Deal-making is part and parcel of the pharmaceutical industry. Companies develop and out-licence or seek to acquire new products and molecules all the time. Integral to those processes is determining the market potential of what they are selling or buying – including the positioning perspective from the health system point of view - in order to inform the decision-making process. How, though, can you be sure that the asset you are looking to add to your portfolio is a good investment? Or, if you are selling an asset, how can you prove this to the purchaser?
At Gatehouse ICS, we believe the answer lies in a robust yet pragmatic due diligence process that we have called asset evaluation. The term “due diligence” is over-used and its meaning depends on the context. At the highest level in the pharmaceutical industry, due diligence refers to the oversight and processes involved during mergers and acquisitions. To those in regulatory affairs, due diligence is about ensuring a product ticks all the boxes around compliance and regulations in terms of how a drug is developed, tested and submitted for approval.
But my colleagues and I believe there is an important layer of due diligence that doesn’t always receive the in-depth attention it deserves: evaluating the asset to determine the market opportunity and likely value to determine whether a company should proceed with the investment.
To ensure all insights and knowledge about a product and the market it will be sold in are captured, we take a two-pronged approach to asset evaluation - desk-based research and interview-based research.
Pragmatic voyage of discovery
We start the due diligence process with detailed, yet practical desk-based research. Our team has extensive experience with systematic literature review techniques but at the same time we aren’t tightly bound to that academic methodology. Rather, we adopt a real-world approach to our evaluation of the literature that allows us to pivot to discover useful information to investment decision making. The practicable nature of this review also keeps the costs of our service at an acceptable level for growing companies and keeps the review rapid for early stage decision making. Afterall, this first stage needs to be robust and reliable while keeping in focus the simple question “is this investment a good idea?” And, once we have a positive answer to that question a lengthier deeper-dive methodology will provide greater insights.
Areas that we assess at the asset evaluation stage include how many people in each of the countries of interest are likely to need the drug? Where does the product fit in the therapeutic pathway? How does it stack up against the local guidelines and will the product face significant health authority objections within markets under consideration? What competitors already market products in that therapeutic area and how will that affect size of market? Where will the new product sit within the marketplace? Have other drugs in that class of therapy met with challenges in these markets? What is the current route for diagnosis and treatment for the disease?
This assessment provides a level of understanding about the opportunities within the disease category and market.
However, experience has shown us that a lot of market knowledge isn’t captured within the literature. So, we validate and extend the insights we have gathered in our desk-based research through interviews or surveys with clinicians, health system decision makers or a mix of both in each of the countries targeted for market approval.

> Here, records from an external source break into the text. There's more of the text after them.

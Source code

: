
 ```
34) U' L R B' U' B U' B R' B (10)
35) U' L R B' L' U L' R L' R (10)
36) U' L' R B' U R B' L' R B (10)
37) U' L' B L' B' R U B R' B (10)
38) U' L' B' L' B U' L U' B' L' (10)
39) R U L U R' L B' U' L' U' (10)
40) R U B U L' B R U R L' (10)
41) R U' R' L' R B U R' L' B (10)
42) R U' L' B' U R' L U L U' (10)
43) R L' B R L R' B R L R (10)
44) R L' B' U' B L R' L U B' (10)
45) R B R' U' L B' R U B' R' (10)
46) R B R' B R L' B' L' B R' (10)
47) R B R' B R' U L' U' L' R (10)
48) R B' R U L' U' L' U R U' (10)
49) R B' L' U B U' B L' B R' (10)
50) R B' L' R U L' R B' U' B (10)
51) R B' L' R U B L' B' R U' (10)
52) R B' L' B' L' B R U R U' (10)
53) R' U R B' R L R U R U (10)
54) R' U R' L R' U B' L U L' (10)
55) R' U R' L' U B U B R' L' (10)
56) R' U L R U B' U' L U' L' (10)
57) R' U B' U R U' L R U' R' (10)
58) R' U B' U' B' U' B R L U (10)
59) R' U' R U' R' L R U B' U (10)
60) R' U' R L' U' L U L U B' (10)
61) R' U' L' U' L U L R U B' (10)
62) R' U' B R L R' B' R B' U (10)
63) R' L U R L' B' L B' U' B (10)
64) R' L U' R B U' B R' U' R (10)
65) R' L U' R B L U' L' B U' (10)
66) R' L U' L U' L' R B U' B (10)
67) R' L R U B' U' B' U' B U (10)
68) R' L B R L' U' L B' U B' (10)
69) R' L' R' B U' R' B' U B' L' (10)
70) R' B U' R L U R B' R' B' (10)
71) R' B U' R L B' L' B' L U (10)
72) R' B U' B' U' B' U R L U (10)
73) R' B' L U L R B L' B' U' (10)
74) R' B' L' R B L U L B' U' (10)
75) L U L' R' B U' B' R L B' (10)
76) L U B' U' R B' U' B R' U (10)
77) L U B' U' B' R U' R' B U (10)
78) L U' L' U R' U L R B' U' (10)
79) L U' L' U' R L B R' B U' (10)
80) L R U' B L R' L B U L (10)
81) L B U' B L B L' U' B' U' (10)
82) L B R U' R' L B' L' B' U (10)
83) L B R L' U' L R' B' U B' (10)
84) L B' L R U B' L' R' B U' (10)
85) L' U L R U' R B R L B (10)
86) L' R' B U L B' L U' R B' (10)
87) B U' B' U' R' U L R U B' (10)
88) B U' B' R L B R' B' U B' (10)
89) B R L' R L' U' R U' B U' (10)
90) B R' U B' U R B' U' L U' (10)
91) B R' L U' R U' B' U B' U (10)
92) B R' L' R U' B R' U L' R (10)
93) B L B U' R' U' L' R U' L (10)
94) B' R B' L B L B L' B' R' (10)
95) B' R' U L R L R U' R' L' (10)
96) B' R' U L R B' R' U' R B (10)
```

This primary research allow us to glean some behind-the-scenes insights. For example, local guidelines might indicate support for a type of therapy but it’s important to understand whether clinicians adhere to those local guidelines. Do they see a clinical need for certain classes of therapies? Are they likely to have patients with those conditions? And are they likely to prescribe certain kinds of medications? Furthermore, prevalence of disease might differ from the literature to on-the-ground clinical experience. From their experience, clinicians might believe the prevalence of an undiagnosed population is bigger or smaller than documentation suggests and, in such a case, if a new diagnostic pathway can capture these, the market could be set to expand considerably.
Once we have compiled information from the desk-based review and interviews, we create a succinct report for the customer, highlighting market attributes for the asset to help them determine whether it will be a worthwhile investment.
After the evaluation has been completed and it has been determined whether it’s worth the company’s while investing in the asset, we can make recommendations on next steps. A natural next step is often a regulatory due diligence process to understand whether the product has all it needs to be granted a license in the target country(ies). Thereafter, or in tandem, there is a health economic assessment to understand whether and how the product may convince countries to pay for the product. We have strong relationships with regulatory affairs professionals and health economics consultancies that can support small biotech and biopharma companies in the next stages – from submission to reimbursement and beyond.
The journey to bringing a product to market is a complex and arduous one. We believe that by helping customers understand whether, when and where to begin that journey with their asset or potential asset we can help remove the uncertainty before further investment of time and resources in the due diligence process.